:: THE DATA ::

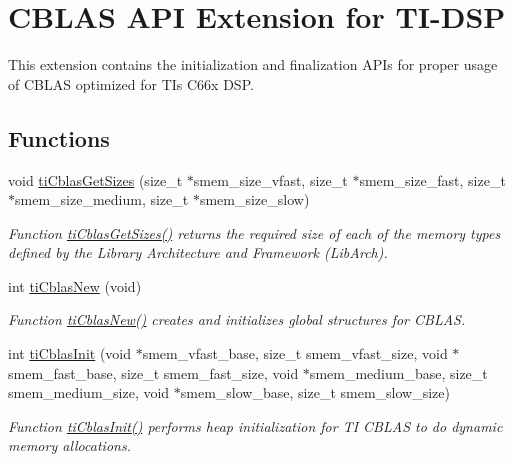 \hypertarget{group__ti__cblas__api}{}\section{C\+B\+L\+A\+S A\+P\+I Extension for T\+I-\/\+D\+S\+P}
\label{group__ti__cblas__api}


This extension contains the initialization and finalization A\+P\+Is for proper usage of C\+B\+L\+A\+S optimized for T\+I\textquotesingle{}s C66x D\+S\+P.  


\subsection*{Functions}
\begin{DoxyCompactItemize}
\item 
void \hyperlink{group__ti__cblas__api_gae0fdf3561c8f8990b12eefaff5963e7e}{ti\+Cblas\+Get\+Sizes} (size\+\_\+t $\ast$smem\+\_\+size\+\_\+vfast, size\+\_\+t $\ast$smem\+\_\+size\+\_\+fast, size\+\_\+t $\ast$smem\+\_\+size\+\_\+medium, size\+\_\+t $\ast$smem\+\_\+size\+\_\+slow)
\begin{DoxyCompactList}\small\item\em Function \hyperlink{group__ti__cblas__api_gae0fdf3561c8f8990b12eefaff5963e7e}{ti\+Cblas\+Get\+Sizes()} returns the required size of each of the memory types defined by the Library Architecture and Framework (Lib\+Arch). \end{DoxyCompactList}\item 
int \hyperlink{group__ti__cblas__api_gad9c3d0709709d5c3303988e3616fb205}{ti\+Cblas\+New} (void)
\begin{DoxyCompactList}\small\item\em Function \hyperlink{group__ti__cblas__api_gad9c3d0709709d5c3303988e3616fb205}{ti\+Cblas\+New()} creates and initializes global structures for C\+B\+L\+A\+S. \end{DoxyCompactList}\item 
int \hyperlink{group__ti__cblas__api_ga4757d903bc3509fd5c328317c9a72dd7}{ti\+Cblas\+Init} (void $\ast$smem\+\_\+vfast\+\_\+base, size\+\_\+t smem\+\_\+vfast\+\_\+size, void $\ast$smem\+\_\+fast\+\_\+base, size\+\_\+t smem\+\_\+fast\+\_\+size, void $\ast$smem\+\_\+medium\+\_\+base, size\+\_\+t smem\+\_\+medium\+\_\+size, void $\ast$smem\+\_\+slow\+\_\+base, size\+\_\+t smem\+\_\+slow\+\_\+size)
\begin{DoxyCompactList}\small\item\em Function \hyperlink{group__ti__cblas__api_ga4757d903bc3509fd5c328317c9a72dd7}{ti\+Cblas\+Init()} performs heap initialization for T\+I C\+B\+L\+A\+S to do dynamic memory allocations. \end{DoxyCompactList}\item 

\end{DoxyCompactItemize}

:::

__WHAT IS REQUIRED__
Reproduce, word for word, every line from the start of the records down to and including the line with "returns the required"; skip the pictures.

__FINISHED TASK__
 \hypertarget{group__ti__cblas__api}{}\section{C\+B\+L\+A\+S A\+P\+I Extension for T\+I-\/\+D\+S\+P}
\label{group__ti__cblas__api}


This extension contains the initialization and finalization A\+P\+Is for proper usage of C\+B\+L\+A\+S optimized for T\+I\textquotesingle{}s C66x D\+S\+P.  


\subsection*{Functions}
\begin{DoxyCompactItemize}
\item 
void \hyperlink{group__ti__cblas__api_gae0fdf3561c8f8990b12eefaff5963e7e}{ti\+Cblas\+Get\+Sizes} (size\+\_\+t $\ast$smem\+\_\+size\+\_\+vfast, size\+\_\+t $\ast$smem\+\_\+size\+\_\+fast, size\+\_\+t $\ast$smem\+\_\+size\+\_\+medium, size\+\_\+t $\ast$smem\+\_\+size\+\_\+slow)
\begin{DoxyCompactList}\small\item\em Function \hyperlink{group__ti__cblas__api_gae0fdf3561c8f8990b12eefaff5963e7e}{ti\+Cblas\+Get\+Sizes()} returns the required size of each of the memory types defined by the Library Architecture and Framework (Lib\+Arch). \end{DoxyCompactList}\item 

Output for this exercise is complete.